Yares’ favorite translation comes during “Mission in the Rain,” in which the “magic” of San Francisco is changed to the magic in Nachlaot in Jerusalem. However, Yares added with a laugh that “Nachlaot certainly wasn’t the birthplace of hippies and magical stuff.”
The project came during a “fortuitous” time in the Dead’s history, while they were celebrating their 50th year, complete with the surviving members reuniting for a two-city “Fare Thee Well” tour.
They are a “dedicated” group of people — pun intended — Yares said of the band’s fans.
“It’s really part of a cultural tapestry [of] rock music history,” he said. The Grateful Dead “are a fundamental part of American pop history. It stands up to the test of time.”
Though he hasn’t seen them live — tickets were expensive and he is a musician after all, he said, laughing — Yares said he can enjoy the re-imagining of the music and being a part “in that active way” through the album.
It wouldn’t be a long shot if at some point Bob Weir or Mickey Hart start listening to Yares and Rotem’s project. After all, one of Garcia’s ex-wives learned about the project and commented on it online. Rotem had already written to the band to inform them about the album. That means they’re more or less “in there” with the Grateful Dead.
He and Rotem are traveling to different cities for an eight-show tour including a few workshops.
“We’re really hoping that this small, modest tour is accepted and we’ll be able to do it again in other parts of the States,” he said. “We’d like to share it with as many people as possible.”
For their BZBI stop, Yares said they will perform most of the album as well as a few unreleased tracks they have been working on, including “Ripple” and “Brown-Eyed Women,” which Yares called “staples” of the Dead repertoire.
Rabbis Abe Friedman and Yosef Goldman are excited to be able to bring the music of the Dead to BZBI.
“At BZBI, we really see ourselves as not just a house of worship but as a hub for Jewish culture and engagement,” Friedman said, “and that coupled with our commitment to the importance of Israel and the Israeli culture as part of our Jewish life, this was a natural fit.”

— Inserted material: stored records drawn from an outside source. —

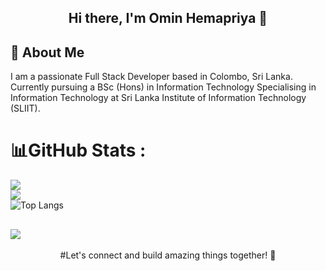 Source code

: <div align="center">
  <h2>Hi there, I'm Omin Hemapriya 👋</h2>
</div>


## 💫 About Me
I am a passionate Full Stack Developer based in Colombo, Sri Lanka. Currently pursuing a BSc (Hons) in Information Technology
Specialising in Information Technology at Sri Lanka Institute of Information Technology (SLIIT).

# 📊GitHub Stats :
![](https://github-readme-stats.vercel.app/api?username=omin-h&theme=highcontrast&hide_border=false&include_all_commits=false&count_private=false)<br/>
![](https://github-readme-streak-stats.herokuapp.com/?user=omin-h&theme=highcontrast&hide_border=false)<br/>
![Top Langs](https://github-readme-stats.vercel.app/api/top-langs/?username=omin-h&theme=highcontrast&layout=compact)

![](https://quotes-github-readme.vercel.app/api?type=horizontal&theme=gruvbox)
---


<p align="center">
  #Let's connect and build amazing things together! 🚀
</p>
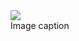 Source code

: <div class="au-card">
    <img class="au-card__image" src="http://placehold.it/1200x500" />
    <div class="au-card__inner">
        <div class="au-card__body">
            <span>Image caption</span>
        </div>
    </div>
</div>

The combination of one of the greatest bands in music history and Hebrew translations might help listeners experience the music in a new way, Friedman explained.
He added that for the synagogue to bring in a “coming together of Hebrew language and American art seemed perfect to us.”
Though he doesn’t consider himself a Deadhead per se, Friedman is excited to see the audience’s reaction to the music.
“I think it’s beautiful to see the way that art builds bridges across cultures, and that a beautiful work of art like a Garcia/Hunter song will stand as beautiful art in other languages as well,” he said.
The fact that the songs are in Hebrew will bring something “familiar and unfamiliar” to the audience, but Yares is hoping listeners approach it with an open mind.
“I want them to just smile and enjoy it,” he said. “We’ll help them with translations.”